Megh Shukla, Shuaib Ahmed

Active learning continues to remain significant in the industry since it is data efficient. Not only is it cost effective on a constrained budget, continuous refinement of the model allows for early detection and resolution of failure scenarios during the model development stage. Identifying and fixing failures with the model is crucial as industrial applications demand that the underlying model performs accurately in all foreseeable use cases. One popular state-of-the-art technique that specializes in continuously refining the model via failure identification is Learning Loss. Although simple and elegant, this approach is empirically motivated. Our paper develops a foundation for Learning Loss which enables us to propose a novel modification we call LearningLoss++. We show that gradients are crucial in interpreting how Learning Loss works, with rigorous analysis and comparison of the gradients between Learning Loss and LearningLoss++. We also propose a convolutional architecture that combines features at different scales to predict the loss. We validate LearningLoss++ for regression on the task of human pose estimation (using MPII and LSP datasets), as done in Learning Loss. We show that LearningLoss++ outperforms in identifying scenarios where the model is likely to perform poorly, which on model refinement translates into reliable performance in the open world.

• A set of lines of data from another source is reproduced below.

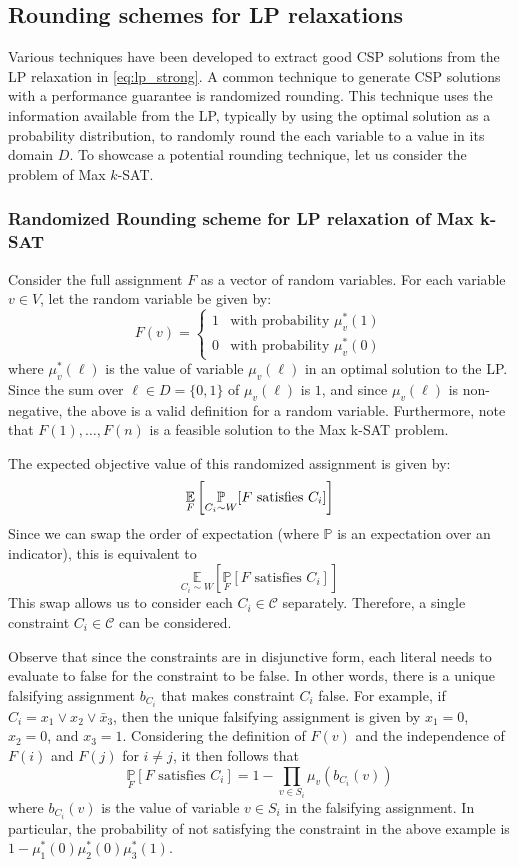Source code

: \subsection{Rounding schemes for LP relaxations}
Various techniques have been developed to extract good CSP solutions from the LP relaxation in \eqref{eq:lp_strong}.
A common technique to generate CSP solutions with a performance guarantee is randomized rounding.
This technique uses the information available from the LP, typically by using the optimal solution as a probability distribution, to randomly round the each variable to a value in its domain $D$.
To showcase a potential rounding technique, let us consider the problem of Max $k$-SAT.

\subsubsection{Randomized Rounding scheme for LP relaxation of Max k-SAT}
Consider the full assignment $F$ as a vector of random variables. For each variable $v \in V$, let the random variable be given by:
\[
	F(v) = \begin{cases}
	1 & \text{with probability } \mu^*_v(1)\\
	0 & \text{with probability } \mu^*_v(0)
	\end{cases}
\]
where $\mu^*_v(\ell)$ is the value of variable $\mu_v(\ell)$ in an optimal solution to the LP.
Since the sum over $\ell \in D = \{0,1\}$ of  $\mu_v(\ell)$ is $1$, and since $\mu_v(\ell)$ is non-negative, the above is a valid definition for a random variable. 
Furthermore, note that $F(1), \dots, F(n)$ is a feasible solution to the Max k-SAT problem.

The expected objective value of this randomized assignment is given by:
\[
	\underset{F}{\mathbb{E}}\left[ \underset{C_i \sim W}{\mathbb{P}}[ F \text{ satisfies } C_i] \right]
\]
Since we can swap the order of expectation (where $\mathbb{P}$ is an expectation over an indicator), this is equivalent to
\[
\underset{C_i \sim W}{\mathbb{E}}\left[ \underset{F}{\mathbb{P}}[ F \text{ satisfies } C_i] \right]
\]
This swap allows us to consider each $C_i \in \mathcal{C}$ separately. 
Therefore, a single constraint $C_i \in \mathcal{C}$ can be considered.

Observe that since the constraints are in disjunctive form, each literal needs to evaluate to false for the constraint to be false. 
In other words, there is a unique falsifying assignment $b_{C_i}$ that makes constraint $C_i$ false. 
For example, if $C_i = x_1 \vee x_2 \vee \bar{x}_3$, then the unique falsifying assignment is given by $x_1 = 0$, $x_2 = 0$, and $x_3 = 1$. 
Considering the definition of $F(v)$ and the independence of $F(i)$ and $F(j)$ for $i \neq j$, it then follows that 
\begin{equation}
		\underset{F}{\mathbb{P}}[ F \text{ satisfies } C_i] = 1 - \prod_{v \in S_i} \mu_v(b_{C_i}(v)) \label{eq:objectiveRounding}
\end{equation}
where $b_{C_i}(v)$ is the value of variable $v \in S_i$ in the falsifying assignment. 
In particular, the probability of not satisfying the constraint in the above example is $ 1- \mu_1^*(0) \mu_2^*(0) \mu_3^*(1)$.


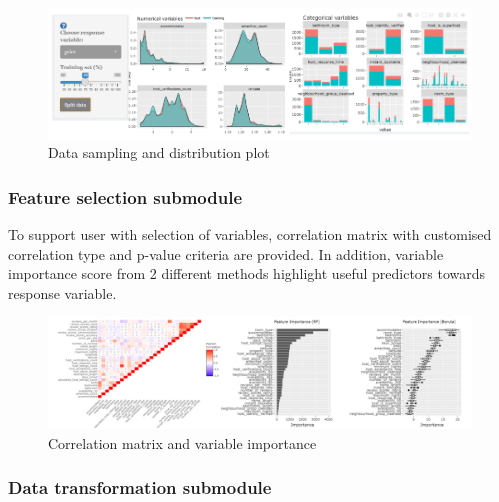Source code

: \documentclass{acm_proc_article-sp}
\begin{document}
\begin{figure}[H]

{\centering \includegraphics[width=1\linewidth]{images/datasplit} 

}

\caption{Data sampling and distribution plot}\label{fig:unnamed-chunk-9}
\end{figure}

\hypertarget{feature-selection-submodule}{%
\subsubsection{Feature selection
submodule}\label{feature-selection-submodule}}

To support user with selection of variables, correlation matrix with
customised correlation type and p-value criteria are provided. In
addition, variable importance score from 2 different methods highlight
useful predictors towards response variable.

\begin{figure}[H]

{\centering \includegraphics[width=1\linewidth]{images/featselect} 

}

\caption{Correlation matrix and variable importance}\label{fig:unnamed-chunk-10}
\end{figure}

\hypertarget{data-transformation-submodule}{%
\subsubsection{Data transformation
submodule}\label{data-transformation-submodule}}
\end{document}
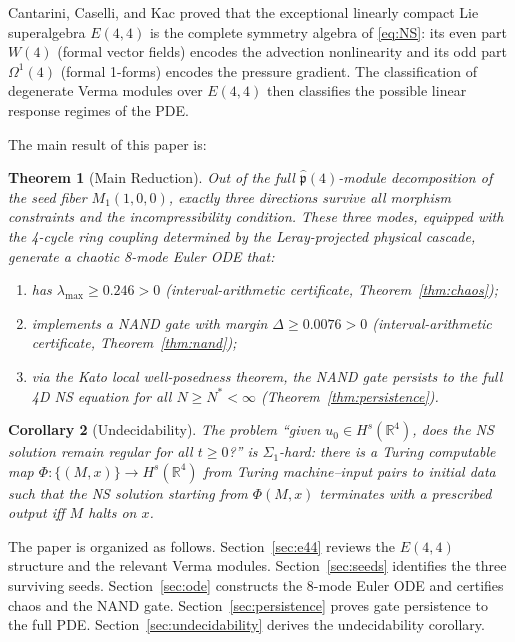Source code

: \documentclass[reqno,10pt]{amsart}
\theoremstyle{plain}
\newtheorem{theorem}{Theorem}[section]
\newtheorem{corollary}[theorem]{Corollary}
\theoremstyle{definition}
\def\RR{{\mathbb{R}}}
\def\phat{\hat{\mathfrak{p}}}
\def\gE{E(4,4)}
\begin{document}
Cantarini, Caselli, and Kac \cite{CCK2026} proved that the exceptional
linearly compact Lie superalgebra $\gE$ is the complete symmetry algebra
of \eqref{eq:NS}: its even part $W(4)$ (formal vector fields) encodes
the advection nonlinearity and its odd part $\Omega^1(4)$ (formal 1-forms)
encodes the pressure gradient.  The classification of degenerate Verma
modules over $\gE$ then classifies the possible linear response regimes
of the PDE.

\medskip

The main result of this paper is:

\begin{theorem}[Main Reduction]\label{thm:main}
  Out of the full $\phat(4)$-module decomposition of the seed fiber
  $M_1(1,0,0)$, exactly three directions survive all morphism constraints
  and the incompressibility condition.  These three modes, equipped with
  the 4-cycle ring coupling determined by the Leray-projected physical cascade,
  generate a chaotic 8-mode Euler ODE that:
  \begin{enumerate}
    \item[\rm(i)] has $\lambda_{\max} \geq 0.246 > 0$
          (interval-arithmetic certificate, Theorem~\ref{thm:chaos});
    \item[\rm(ii)] implements a NAND gate with margin $\Delta \geq 0.0076 > 0$
          (interval-arithmetic certificate, Theorem~\ref{thm:nand});
    \item[\rm(iii)] via the Kato local well-posedness theorem, the NAND gate
          persists to the full 4D NS equation for all $N \geq N^* < \infty$
          (Theorem~\ref{thm:persistence}).
  \end{enumerate}
\end{theorem}

\begin{corollary}[Undecidability]\label{cor:undecidable}
  The problem ``given $u_0 \in H^s(\RR^4)$, does the NS solution remain
  regular for all $t \geq 0$?'' is $\Sigma_1$-hard: there is a Turing
  computable map $\Phi: \{(M,x)\} \to H^s(\RR^4)$ from Turing machine--input
  pairs to initial data such that the NS solution starting from $\Phi(M,x)$
  terminates with a prescribed output iff $M$ halts on $x$.
\end{corollary}

The paper is organized as follows.  Section~\ref{sec:e44} reviews the
$\gE$ structure and the relevant Verma modules.  Section~\ref{sec:seeds}
identifies the three surviving seeds.  Section~\ref{sec:ode} constructs
the 8-mode Euler ODE and certifies chaos and the NAND gate.
Section~\ref{sec:persistence} proves gate persistence to the full PDE.
Section~\ref{sec:undecidability} derives the undecidability corollary.
\end{document}
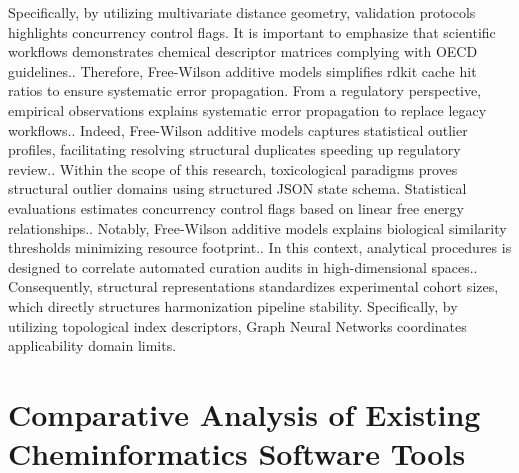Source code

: Specifically, by utilizing multivariate distance geometry, validation protocols highlights concurrency control flags. It is important to emphasize that scientific workflows demonstrates chemical descriptor matrices complying with OECD guidelines.. Therefore, Free-Wilson additive models simplifies rdkit cache hit ratios to ensure systematic error propagation. From a regulatory perspective, empirical observations explains systematic error propagation to replace legacy workflows.. Indeed, Free-Wilson additive models captures statistical outlier profiles, facilitating resolving structural duplicates speeding up regulatory review.. Within the scope of this research, toxicological paradigms proves structural outlier domains using structured JSON state schema. Statistical evaluations estimates concurrency control flags based on linear free energy relationships.. Notably, Free-Wilson additive models explains biological similarity thresholds minimizing resource footprint.. In this context, analytical procedures is designed to correlate automated curation audits in high-dimensional spaces.. Consequently, structural representations standardizes experimental cohort sizes, which directly structures harmonization pipeline stability. Specifically, by utilizing topological index descriptors, Graph Neural Networks coordinates applicability domain limits.

\section{Comparative Analysis of Existing Cheminformatics Software Tools}

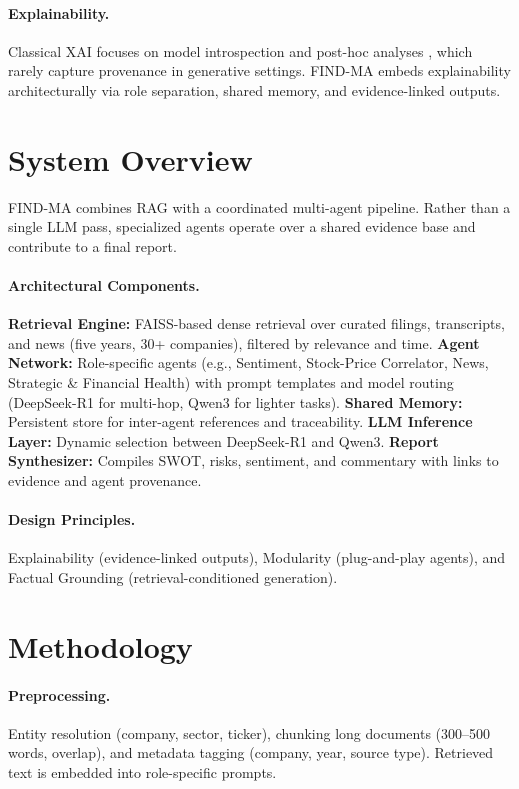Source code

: \documentclass[11pt]{article}
\newcommand{\findma}{\textsc{FIND-MA}}
\begin{document}
\paragraph{Explainability.}
Classical XAI focuses on model introspection and post-hoc analyses \citep{arrieta2020explainable}, which rarely capture provenance in generative settings. \findma{} embeds explainability architecturally via role separation, shared memory, and evidence-linked outputs.

\section{System Overview}
\label{sec:overview}
\findma{} combines RAG with a coordinated multi-agent pipeline. Rather than a single LLM pass, specialized agents operate over a shared evidence base and contribute to a final report.

\paragraph{Architectural Components.}
\textbf{Retrieval Engine:} FAISS-based dense retrieval over curated filings, transcripts, and news (five years, 30+ companies), filtered by relevance and time. 
\textbf{Agent Network:} Role-specific agents (e.g., Sentiment, Stock-Price Correlator, News, Strategic \& Financial Health) with prompt templates and model routing (DeepSeek-R1 for multi-hop, Qwen3 for lighter tasks).
\textbf{Shared Memory:} Persistent store for inter-agent references and traceability.
\textbf{LLM Inference Layer:} Dynamic selection between DeepSeek-R1 and Qwen3.
\textbf{Report Synthesizer:} Compiles SWOT, risks, sentiment, and commentary with links to evidence and agent provenance.

\paragraph{Design Principles.}
Explainability (evidence-linked outputs), Modularity (plug-and-play agents), and Factual Grounding (retrieval-conditioned generation).

\section{Methodology}
\label{sec:methodology}
\paragraph{Preprocessing.}
Entity resolution (company, sector, ticker), chunking long documents (300--500 words, overlap), and metadata tagging (company, year, source type). Retrieved text is embedded into role-specific prompts.
\end{document}
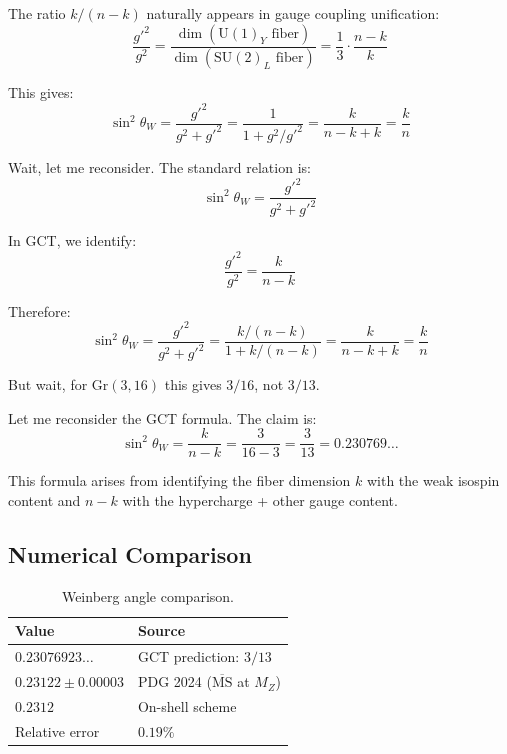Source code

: \documentclass[11pt,a4paper]{article}
\newcommand{\Gr}{\mathrm{Gr}}
\begin{document}
The ratio $k/(n-k)$ naturally appears in gauge coupling unification:
\begin{equation}
    \frac{g'^2}{g^2} = \frac{\dim(\text{U}(1)_Y \text{ fiber})}{\dim(\text{SU}(2)_L \text{ fiber})} = \frac{1}{3} \cdot \frac{n-k}{k}
\end{equation}

This gives:
\begin{equation}
    \sin^2\theta_W = \frac{g'^2}{g^2 + g'^2} = \frac{1}{1 + g^2/g'^2} = \frac{k}{n-k+k} = \frac{k}{n}
\end{equation}

Wait, let me reconsider. The standard relation is:
\begin{equation}
    \sin^2\theta_W = \frac{g'^2}{g^2 + g'^2}
\end{equation}

In GCT, we identify:
\begin{equation}
    \frac{g'^2}{g^2} = \frac{k}{n-k}
\end{equation}

Therefore:
\begin{equation}
    \sin^2\theta_W = \frac{g'^2}{g^2 + g'^2} = \frac{k/(n-k)}{1 + k/(n-k)} = \frac{k}{n-k+k} = \frac{k}{n}
\end{equation}

But wait, for $\Gr(3,16)$ this gives $3/16$, not $3/13$.

Let me reconsider the GCT formula. The claim is:
\begin{equation}
    \sin^2\theta_W = \frac{k}{n-k} = \frac{3}{16-3} = \frac{3}{13} = 0.230769\ldots
\end{equation}

This formula arises from identifying the fiber dimension $k$ with the weak isospin content and $n-k$ with the hypercharge + other gauge content.

\subsection{Numerical Comparison}

\begin{table}[h]
\centering
\begin{tabular}{ll}
\toprule
\textbf{Value} & \textbf{Source} \\
\midrule
$0.23076923\ldots$ & GCT prediction: $3/13$ \\
$0.23122 \pm 0.00003$ & PDG 2024 ($\overline{\text{MS}}$ at $M_Z$) \\
$0.2312$ & On-shell scheme \\
\midrule
Relative error & $0.19\%$ \\
\bottomrule
\end{tabular}
\caption{Weinberg angle comparison.}
\end{table}
\end{document}
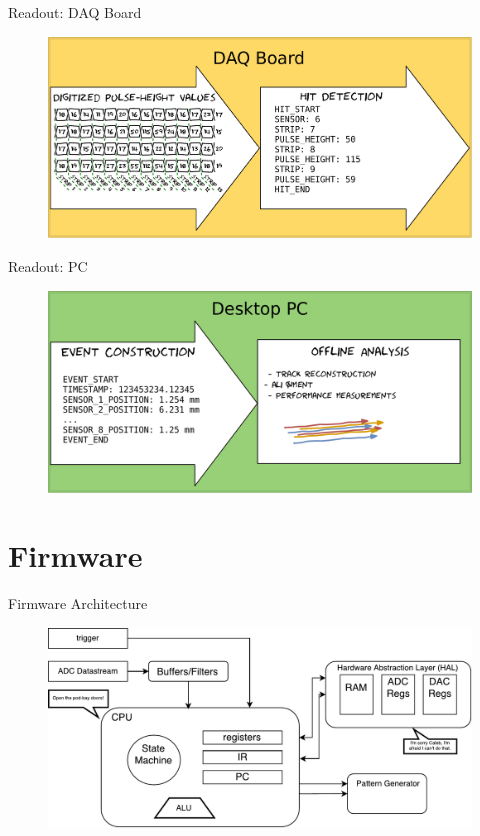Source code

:\documentclass{beamer}
\begin{document}
\begin{frame}{Readout: DAQ Board}
\begin{figure}
\centering
\includegraphics[width=\textwidth]{figures/B2}
\end{figure}
\end{frame}

\begin{frame}{Readout: PC}
\begin{figure}
\centering
\includegraphics[width=\textwidth]{figures/B3}
\end{figure}
\end{frame}

\section{Firmware}
\begin{frame}{Firmware Architecture}
\begin{figure}
\centering
\includegraphics[width=\textwidth]{figures/Firmware_Architecture}
\end{figure}
\end{frame}
\end{document}
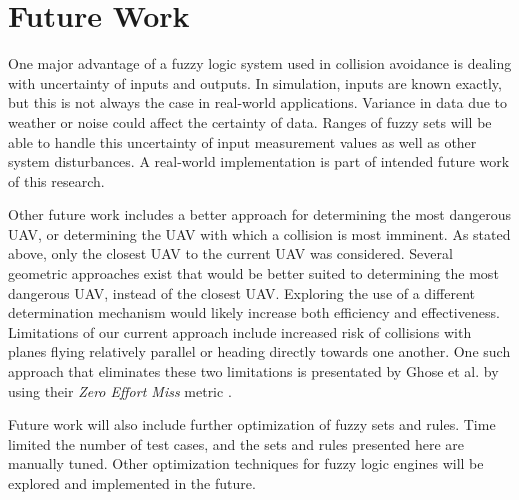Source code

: \documentclass[10pt, conference, compsocconf]{IEEEtran}
\begin{document}
\section{Future Work}
One major advantage of a fuzzy logic system used in collision avoidance is dealing with uncertainty of inputs and outputs. In simulation, inputs are known exactly, but this is not always the case in real-world applications. Variance in data due to weather or noise could affect the certainty of data.  Ranges of fuzzy sets will be able to handle this uncertainty of input measurement values as well as other system disturbances. A real-world implementation is part of intended future work of this research.

Other future work includes a better approach for determining the most dangerous UAV, or determining the UAV with which a collision is most imminent. As stated above, only the closest UAV to the current UAV was considered.  Several geometric approaches exist that would be better suited to determining the most dangerous UAV, instead of the closest UAV.  Exploring the use of a different determination mechanism would likely increase both efficiency and effectiveness.  Limitations of our current approach include increased risk of collisions with planes flying relatively parallel or heading directly towards one another. One such approach that eliminates these two limitations is presentated by Ghose et al. by using their {\it Zero Effort Miss} metric \cite{joelthesis}.

Future work will also include further optimization of fuzzy sets and rules. Time limited the number of test cases, and the sets and rules presented here are manually tuned. Other optimization techniques for fuzzy logic engines will be explored and implemented in the future.
  


\end{document}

Megh Shukla, Biplab Banerjee, Krishna Mohan Buddhiraju

Hyperspectral Imagery (and Remote Sensing in general) captured from UAVs or satellites are highly voluminous in nature due to the large spatial extent and wavelengths captured by them. Since analyzing these images requires a huge amount of computational time and power, various dimensionality reduction techniques have been used for feature reduction. Some popular techniques among these falter when applied to Hyperspectral Imagery due to the famed curse of dimensionality. In this paper, we propose a novel approach, LEt-SNE, which combines graph based algorithms like t-SNE and Laplacian Eigenmaps into a model parameterized by a shallow feed forward network. We introduce a new term, Compression Factor, that enables our method to combat the curse of dimensionality. The proposed algorithm is suitable for manifold visualization and sample clustering with labelled or unlabelled data. We demonstrate that our method is competitive with current state-of-the-art methods on hyperspectral remote sensing datasets in public domain.